Work item |
Scan the records below for the word "stocks" and give only the number of lines that hold it.

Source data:
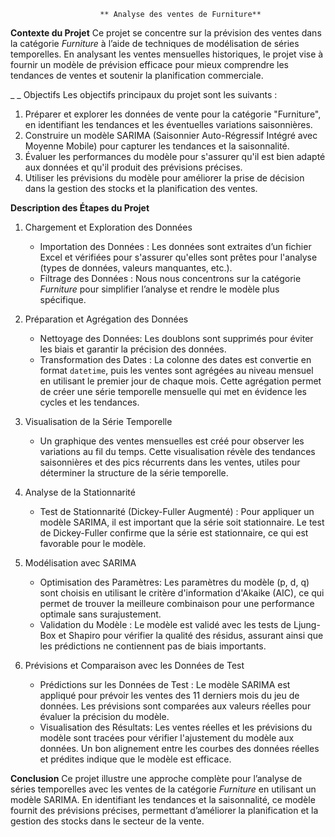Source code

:                         ** Analyse des ventes de Furniture**

**Contexte du Projet**
Ce projet se concentre sur la prévision des ventes dans la catégorie *Furniture* à l’aide de techniques de modélisation de séries temporelles. En analysant les ventes mensuelles historiques, le projet vise à fournir un modèle de prévision efficace pour mieux comprendre les tendances de ventes et soutenir la planification commerciale.

_ _ Objectifs
Les objectifs principaux du projet sont les suivants :
1. Préparer et explorer les données de vente pour la catégorie "Furniture", en identifiant les tendances et les éventuelles variations saisonnières.
2. Construire un modèle SARIMA (Saisonnier Auto-Régressif Intégré avec Moyenne Mobile) pour capturer les tendances et la saisonnalité.
3. Évaluer les performances du modèle pour s'assurer qu'il est bien adapté aux données et qu'il produit des prévisions précises.
4. Utiliser les prévisions du modèle pour améliorer la prise de décision dans la gestion des stocks et la planification des ventes.

**Description des Étapes du Projet**

1. Chargement et Exploration des Données
   - Importation des Données : Les données sont extraites d’un fichier Excel et vérifiées pour s'assurer qu'elles sont prêtes pour l'analyse (types de données, valeurs manquantes, etc.).
   - Filtrage des Données : Nous nous concentrons sur la catégorie *Furniture* pour simplifier l’analyse et rendre le modèle plus spécifique.

2. Préparation et Agrégation des Données
   - Nettoyage des Données: Les doublons sont supprimés pour éviter les biais et garantir la précision des données.
   - Transformation des Dates : La colonne des dates est convertie en format `datetime`, puis les ventes sont agrégées au niveau mensuel en utilisant le premier jour de chaque mois. Cette agrégation permet de créer une série temporelle mensuelle qui met en évidence les cycles et les tendances.

3. Visualisation de la Série Temporelle
   - Un graphique des ventes mensuelles est créé pour observer les variations au fil du temps. Cette visualisation révèle des tendances saisonnières et des pics récurrents dans les ventes, utiles pour déterminer la structure de la série temporelle.

4. Analyse de la Stationnarité
   - Test de Stationnarité (Dickey-Fuller Augmenté) : Pour appliquer un modèle SARIMA, il est important que la série soit stationnaire. Le test de Dickey-Fuller confirme que la série est stationnaire, ce qui est favorable pour le modèle.

5. Modélisation avec SARIMA
   - Optimisation des Paramètres: Les paramètres du modèle (p, d, q) sont choisis en utilisant le critère d'information d'Akaike (AIC), ce qui permet de trouver la meilleure combinaison pour une performance optimale sans surajustement.
   - Validation du Modèle : Le modèle est validé avec les tests de Ljung-Box et Shapiro pour vérifier la qualité des résidus, assurant ainsi que les prédictions ne contiennent pas de biais importants.

6. Prévisions et Comparaison avec les Données de Test
   - Prédictions sur les Données de Test : Le modèle SARIMA est appliqué pour prévoir les ventes des 11 derniers mois du jeu de données. Les prévisions sont comparées aux valeurs réelles pour évaluer la précision du modèle.
   - Visualisation des Résultats: Les ventes réelles et les prévisions du modèle sont tracées pour vérifier l'ajustement du modèle aux données. Un bon alignement entre les courbes des données réelles et prédites indique que le modèle est efficace.

**Conclusion**
Ce projet illustre une approche complète pour l’analyse de séries temporelles avec les ventes de la catégorie *Furniture* en utilisant un modèle SARIMA. En identifiant les tendances et la saisonnalité, ce modèle fournit des prévisions précises, permettant d’améliorer la planification et la gestion des stocks dans le secteur de la vente. 
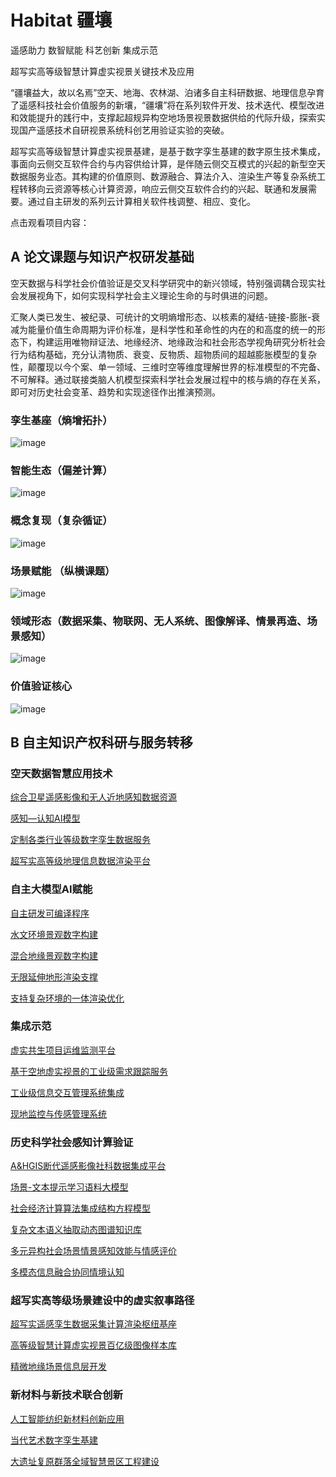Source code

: # Habitat 疆壤

遥感助力 数智赋能 科艺创新 集成示范

超写实高等级智慧计算虚实视景关键技术及应用

“疆壤益大，故以名焉”空天、地海、农林湖、泊诸多自主科研数据、地理信息孕育了遥感科技社会价值服务的新壤，“疆壤”将在系列软件开发、技术迭代、模型改进和效能提升的践行中，支撑起超规异构空地场景视景数据供给的代际升级，探索实现国产遥感技术自研视景系统科创艺用验证实验的突破。

超写实高等级智慧计算虚实视景基建，是基于数字孪生基建的数字原生技术集成，事面向云侧交互软件合约与内容供给计算，是伴随云侧交互模式的兴起的新型空天数据服务业态。其构建的价值原则、数源融合、算法介入、渲染生产等复杂系统工程转移向云资源等核心计算资源，响应云侧交互软件合约的兴起、联通和发展需要。通过自主研发的系列云计算相关软件栈调整、相应、变化。

点击观看项目内容：

## A 论文课题与知识产权研发基础

空天数据与科学社会价值验证是交叉科学研究中的新兴领域，特别强调耦合现实社会发展视角下，如何实现科学社会主义理论生命的与时俱进的问题。

汇聚人类已发生、被纪录、可统计的文明熵增形态、以核素的凝结-链接-膨胀-衰减为能量价值生命周期为评价标准，是科学性和革命性的内在的和高度的统一的形态下，构建运用唯物辩证法、地缘经济、地缘政治和社会形态学视角研究分析社会行为结构基础，充分认清物质、衰变、反物质、超物质间的超越膨胀模型的复杂性，颠覆现以今个案、单一领域、三维时空等维度理解世界的标准模型的不完备、不可解释。通过联接类脑人机模型探索科学社会发展过程中的核与熵的存在关系，即可对历史社会变革、趋势和实现途径作出推演预测。


### 孪生基座（熵增拓扑）

![image](https://github.com/Science-Art-Demonstration-Research-Lab/Habitat/blob/main/Images/Implicit%20Similarity%20Discovering%20for%20Spatially%20Typologized%20Data.png)

### 智能生态（偏差计算）

![image](https://github.com/Science-Art-Demonstration-Research-Lab/Habitat/blob/main/Images/Non-normal%20Feature%20Recognition%20From%20The%20Perspective%20of%20Hidden%20Order%20Patterns%20at%20the%20Current%20Stage.jpg)

### 概念复现（复杂循证）

![image](https://github.com/Science-Art-Demonstration-Research-Lab/Habitat/blob/main/Images/DEM%20Data%20Model%20Reconstruction%20Technical%20Structure.jpg)


### 场景赋能 （纵横课题）

![image](https://github.com/Science-Art-Demonstration-Research-Lab/Habitat/blob/main/Images/Man-land%20Coupling%20Characteristics%20of%20the%20Gaochang%20Ancient%20City.jpg)

### 领域形态（数据采集、物联网、无人系统、图像解译、情景再造、场景感知）

![image](https://github.com/Science-Art-Demonstration-Research-Lab/Habitat/blob/main/Images/Illustration%20of%20the%20Multi-Source%20Domain%20Fusion%20Algorithm.jpg)

### 价值验证核心

![image](https://github.com/Science-Art-Demonstration-Research-Lab/Habitat/blob/main/Images/Image%20Scenario%20Space%20Value%20Mining.jpg)


## B 自主知识产权科研与服务转移

### 空天数据智慧应用技术

[综合卫星遥感影像和无人近地感知数据资源](https://github.com/Science-Art-Demonstration-Research-Lab/Habitat/blob/main/Scientific%20Researches%20%26%20Services%20with%20Independent%20IPRs/1%20The%20Intellectual%20Application%20Technologies%20of%20Aerospace%20Data/1.1%20Integration%20of%20Satellite%20Remote%20Sensing%20Images%20and%20UAV-NES%20Data%20Resources)

[感知—认知AI模型](https://github.com/Science-Art-Demonstration-Research-Lab/Habitat/blob/main/Scientific%20Researches%20%26%20Services%20with%20Independent%20IPRs/1%20The%20Intellectual%20Application%20Technologies%20of%20Aerospace%20Data/1.2%20Perception-Cognition%20AI%20Model)

[定制各类行业等级数字孪生数据服务](https://github.com/Science-Art-Demonstration-Research-Lab/Habitat/blob/main/Scientific%20Researches%20%26%20Services%20with%20Independent%20IPRs/1%20The%20Intellectual%20Application%20Technologies%20of%20Aerospace%20Data/1.3%20Customized%20Multi-Industry%20Level%20Digital%20Twin%20Data%20Services)

[超写实高等级地理信息数据渲染平台](https://github.com/Science-Art-Demonstration-Research-Lab/Habitat/blob/main/Scientific%20Researches%20%26%20Services%20with%20Independent%20IPRs/1%20The%20Intellectual%20Application%20Technologies%20of%20Aerospace%20Data/1.4%20Ultra-realistic%20High-Level%20Geographic%20Information%20Data%20Rendering%20Platform)

### 自主大模型AI赋能

[自主研发可编译程序](https://github.com/Science-Art-Demonstration-Research-Lab/Habitat/blob/main/Scientific%20Researches%20%26%20Services%20with%20Independent%20IPRs/2%20Independent%20LLM%20AI%20Empowerment/2.1%20Self-developed%20Compilable%20Programs)

[水文环境景观数字构建](https://github.com/Science-Art-Demonstration-Research-Lab/Habitat/blob/main/Scientific%20Researches%20%26%20Services%20with%20Independent%20IPRs/2%20Independent%20LLM%20AI%20Empowerment/2.2%20Digital%20Scenario%20Construction%20for%20Hydrological%20Environments)

[混合地缘景观数字构建](https://github.com/Science-Art-Demonstration-Research-Lab/Habitat/blob/main/Scientific%20Researches%20%26%20Services%20with%20Independent%20IPRs/2%20Independent%20LLM%20AI%20Empowerment/2.3%20Digital%20Scenario%20Construction%20of%20Integrated%20Geographical%20Environment)

[无限延伸地形渲染支撑](https://github.com/Science-Art-Demonstration-Research-Lab/Habitat/blob/main/Scientific%20Researches%20%26%20Services%20with%20Independent%20IPRs/2%20Independent%20LLM%20AI%20Empowerment/2.4%20Supported%20by%20Infinitely%20Extended%20Terrain%20Rendering)

[支持复杂环境的一体渲染优化](https://github.com/Science-Art-Demonstration-Research-Lab/Habitat/blob/main/Scientific%20Researches%20%26%20Services%20with%20Independent%20IPRs/2%20Independent%20LLM%20AI%20Empowerment/2.5%20Complex%20Environment%20Integrated%20Rendering%20Optimisation)

### 集成示范

[虚实共生项目运维监测平台](https://github.com/Science-Art-Demonstration-Research-Lab/Habitat/blob/main/Scientific%20Researches%20%26%20Services%20with%20Independent%20IPRs/3%20Integrated%20Demonstration/3.1%20O%26M%20Platform%20of%20Virtual%20and%20Real%20Symbiosis%20Projects)

[基于空地虚实视景的工业级需求跟踪服务](https://github.com/Science-Art-Demonstration-Research-Lab/Habitat/blob/main/Scientific%20Researches%20%26%20Services%20with%20Independent%20IPRs/3%20Integrated%20Demonstration/3.2%20Industrial%20Grade%20Requirement%20Tracking%20Based%20on%20%20Air-to-ground%20Virtual%20Reality%20Views)

[工业级信息交互管理系统集成](https://github.com/Science-Art-Demonstration-Research-Lab/Habitat/blob/main/Scientific%20Researches%20%26%20Services%20with%20Independent%20IPRs/3%20Integrated%20Demonstration/3.3%20Integrated%20Industrial%20Grade%20Information%20Interactive%20Management%20System)

[现地监控与传感管理系统](https://github.com/Science-Art-Demonstration-Research-Lab/Habitat/blob/main/Scientific%20Researches%20%26%20Services%20with%20Independent%20IPRs/3%20Integrated%20Demonstration/3.4%20Field%20Monitoring%20%26%20Sensor%20Management%20System)

### 历史科学社会感知计算验证

[A&HGIS断代遥感影像社科数据集成平台](https://github.com/Science-Art-Demonstration-Research-Lab/Habitat/blob/main/Scientific%20Researches%20%26%20Services%20with%20Independent%20IPRs/4%20Social%20Perception%20Computing%20%26%20Validation%20in%20Historical%20Science/4.1%20A%26HGIS%20Platform%20for%20Integration%20of%20Historical%20Remote%20Sensing%20Images%20%26%20Social%20Science%20Data)

[场景-文本提示学习语料大模型](https://github.com/Science-Art-Demonstration-Research-Lab/Habitat/blob/main/Scientific%20Researches%20%26%20Services%20with%20Independent%20IPRs/4%20Social%20Perception%20Computing%20%26%20Validation%20in%20Historical%20Science/4.2%20Scenario-Text%20Prompts%20for%20LLM)

[社会经济计算算法集成结构方程模型](https://github.com/Science-Art-Demonstration-Research-Lab/Habitat/blob/main/Scientific%20Researches%20%26%20Services%20with%20Independent%20IPRs/4%20Social%20Perception%20Computing%20%26%20Validation%20in%20Historical%20Science/4.3%20Structural%20Equation%20Modeling%20for%20Socio-Economic%20Algorithm%20Integration)

[复杂文本语义抽取动态图谱知识库](https://github.com/Science-Art-Demonstration-Research-Lab/Habitat/blob/main/Scientific%20Researches%20%26%20Services%20with%20Independent%20IPRs/4%20Social%20Perception%20Computing%20%26%20Validation%20in%20Historical%20Science/4.4%20Complex%20Semantic%20Extraction%20%26%20Dynamic%20Knowledge%20Graph%20Base)

[多元异构社会场景情景感知效能与情感评价](https://github.com/Science-Art-Demonstration-Research-Lab/Habitat/blob/main/Scientific%20Researches%20%26%20Services%20with%20Independent%20IPRs/4%20Social%20Perception%20Computing%20%26%20Validation%20in%20Historical%20Science/4.5%20Evaluation%20of%20Perceptual%20Efficacy%20and%20Affect%20in%20Heterogeneous%20Social%20Scenarios)

[多模态信息融合协同情境认知](https://github.com/Science-Art-Demonstration-Research-Lab/Habitat/blob/main/Scientific%20Researches%20%26%20Services%20with%20Independent%20IPRs/4%20Social%20Perception%20Computing%20%26%20Validation%20in%20Historical%20Science/4.6%20Scenario%20Cognition%20with%20Multimodal%20Information%20Fusion)

### 超写实高等级场景建设中的虚实叙事路径

[超写实遥感孪生数据采集计算渲染枢纽基座](https://github.com/Science-Art-Demonstration-Research-Lab/Habitat/blob/main/Scientific%20Researches%20%26%20Services%20with%20Independent%20IPRs/5%20Virtual%20Narrative%20Routes%20in%20Hyper-Realistic%20Scenario%20Construction/5.1%20Ultra-Realistic%20Remote%20Sensing%20Twin%20Data%20Acquisition%20%26%20Rendering%20Hub)

[高等级智慧计算虚实视景百亿级图像样本库](https://github.com/Science-Art-Demonstration-Research-Lab/Habitat/blob/main/Scientific%20Researches%20%26%20Services%20with%20Independent%20IPRs/5%20Virtual%20Narrative%20Routes%20in%20Hyper-Realistic%20Scenario%20Construction/5.2%20Image%20Database%20of%2010-billion-grade%20to%20Support%20Intelligent%20Computing)

[精微地缘场景信息层开发](https://github.com/Science-Art-Demonstration-Research-Lab/Habitat/blob/main/Scientific%20Researches%20%26%20Services%20with%20Independent%20IPRs/5%20Virtual%20Narrative%20Routes%20in%20Hyper-Realistic%20Scenario%20Construction/5.3%20Fine%20Geo-Scenario%20Information%20Layer%20Development)

### 新材料与新技术联合创新

[人工智能纺织新材料创新应用](https://github.com/Science-Art-Demonstration-Research-Lab/Habitat/blob/main/Scientific%20Researches%20%26%20Services%20with%20Independent%20IPRs/6%20Joint%20Innovation%20of%20New%20Materials%20%26%20Technologies/6.1%20New%20Artificial%20Intelligence%20Textile%20Materials)

[当代艺术数字孪生基建](https://github.com/Science-Art-Demonstration-Research-Lab/Habitat/blob/main/Scientific%20Researches%20%26%20Services%20with%20Independent%20IPRs/6%20Joint%20Innovation%20of%20New%20Materials%20%26%20Technologies/6.2%20Contemporary%20Art%20Digital%20Twin%20Infrastructure)

[大遗址复原群落全域智慧景区工程建设](https://github.com/Science-Art-Demonstration-Research-Lab/Habitat/blob/main/Scientific%20Researches%20%26%20Services%20with%20Independent%20IPRs/6%20Joint%20Innovation%20of%20New%20Materials%20%26%20Technologies/6.3%20Intelligent%20Scenic%20Spot%20Construction%20Based%20on%20Great%20Site%20Restoration)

Solution for this problem |
2